+++ Records to use +++

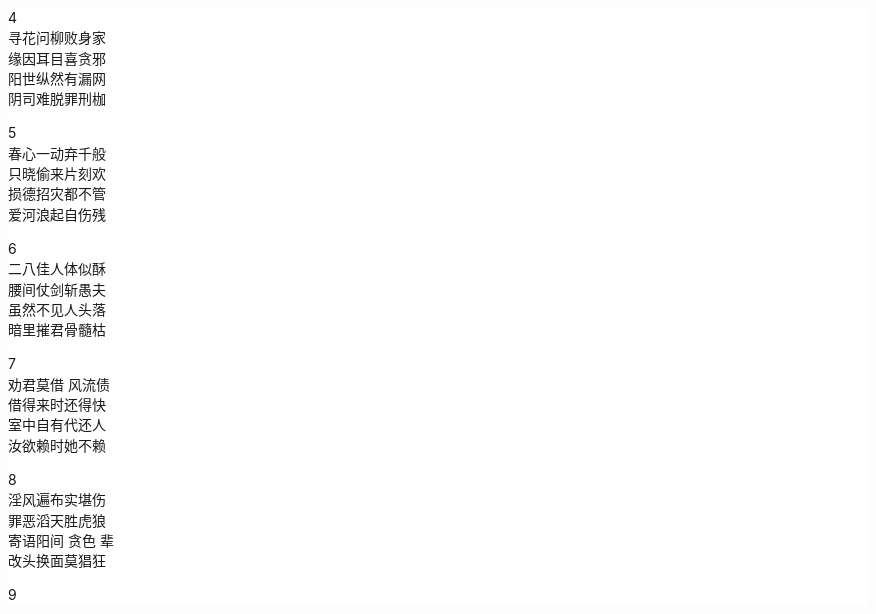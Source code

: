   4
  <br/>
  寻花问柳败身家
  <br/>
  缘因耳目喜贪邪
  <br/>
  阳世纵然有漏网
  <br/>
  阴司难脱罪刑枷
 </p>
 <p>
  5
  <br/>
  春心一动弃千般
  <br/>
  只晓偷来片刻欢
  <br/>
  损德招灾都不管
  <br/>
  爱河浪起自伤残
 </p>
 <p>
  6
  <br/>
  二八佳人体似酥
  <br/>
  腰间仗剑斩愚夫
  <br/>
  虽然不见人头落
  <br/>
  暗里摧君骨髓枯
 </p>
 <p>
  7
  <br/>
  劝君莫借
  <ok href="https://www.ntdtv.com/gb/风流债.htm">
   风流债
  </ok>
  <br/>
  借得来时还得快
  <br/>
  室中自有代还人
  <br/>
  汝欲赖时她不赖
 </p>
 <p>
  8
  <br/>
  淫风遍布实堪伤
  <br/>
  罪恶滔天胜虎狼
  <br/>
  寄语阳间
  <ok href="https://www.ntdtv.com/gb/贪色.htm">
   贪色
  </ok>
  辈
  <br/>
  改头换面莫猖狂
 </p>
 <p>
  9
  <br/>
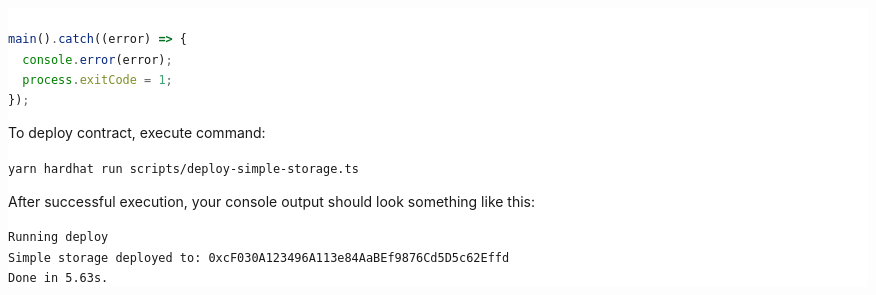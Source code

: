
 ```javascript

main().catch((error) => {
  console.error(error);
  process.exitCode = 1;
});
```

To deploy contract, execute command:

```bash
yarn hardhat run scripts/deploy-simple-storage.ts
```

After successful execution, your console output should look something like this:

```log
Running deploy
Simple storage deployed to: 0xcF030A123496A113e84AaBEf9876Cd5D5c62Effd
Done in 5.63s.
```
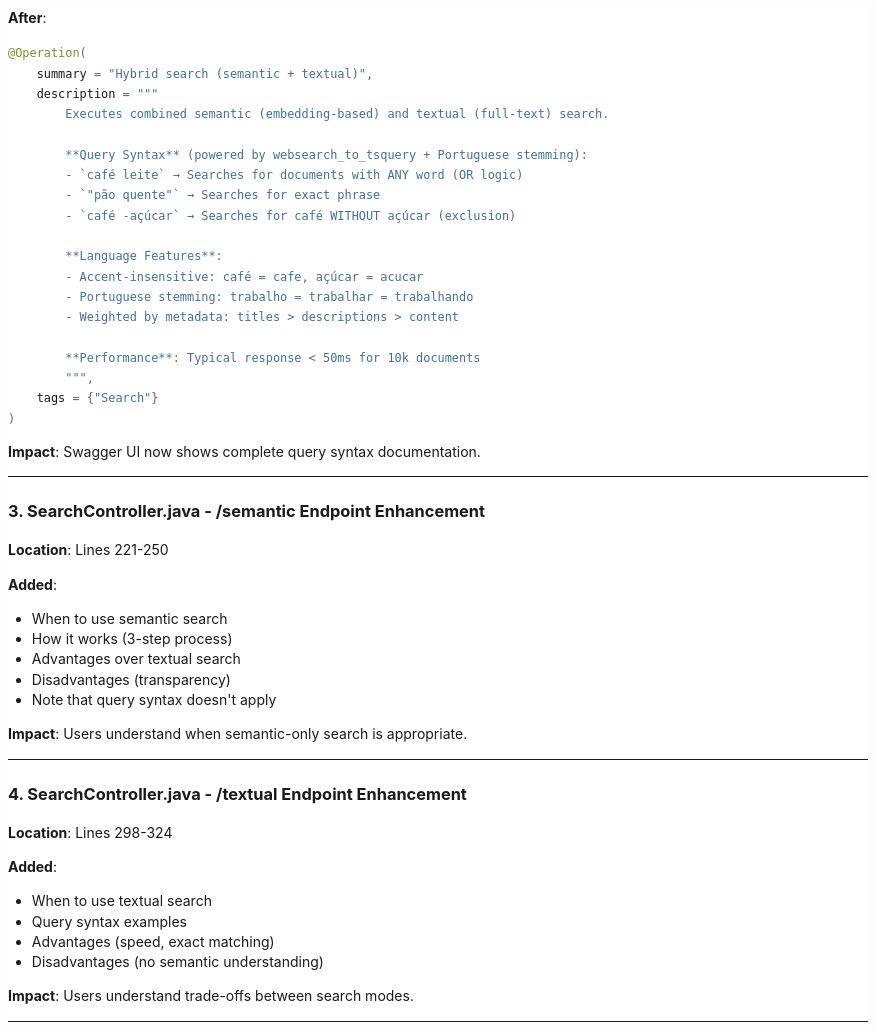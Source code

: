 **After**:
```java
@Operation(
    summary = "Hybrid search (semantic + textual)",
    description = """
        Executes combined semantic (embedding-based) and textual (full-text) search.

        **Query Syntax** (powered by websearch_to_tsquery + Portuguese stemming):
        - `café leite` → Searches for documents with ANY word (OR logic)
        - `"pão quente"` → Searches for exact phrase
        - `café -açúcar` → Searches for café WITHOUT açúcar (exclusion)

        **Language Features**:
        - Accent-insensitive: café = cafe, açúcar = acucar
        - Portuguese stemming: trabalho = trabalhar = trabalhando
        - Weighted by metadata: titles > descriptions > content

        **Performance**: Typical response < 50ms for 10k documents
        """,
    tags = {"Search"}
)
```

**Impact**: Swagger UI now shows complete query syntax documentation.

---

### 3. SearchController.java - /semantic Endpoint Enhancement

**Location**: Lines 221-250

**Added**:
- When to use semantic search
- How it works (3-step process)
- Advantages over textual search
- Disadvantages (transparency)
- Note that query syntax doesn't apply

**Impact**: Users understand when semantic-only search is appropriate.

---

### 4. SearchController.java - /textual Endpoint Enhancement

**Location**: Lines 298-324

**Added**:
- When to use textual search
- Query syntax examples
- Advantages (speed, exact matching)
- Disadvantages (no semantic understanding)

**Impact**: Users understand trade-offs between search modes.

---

+++

*Exercise*
State how many lines in the material above hold the word "After". Add nothing else.

*Answer for this exercise*
2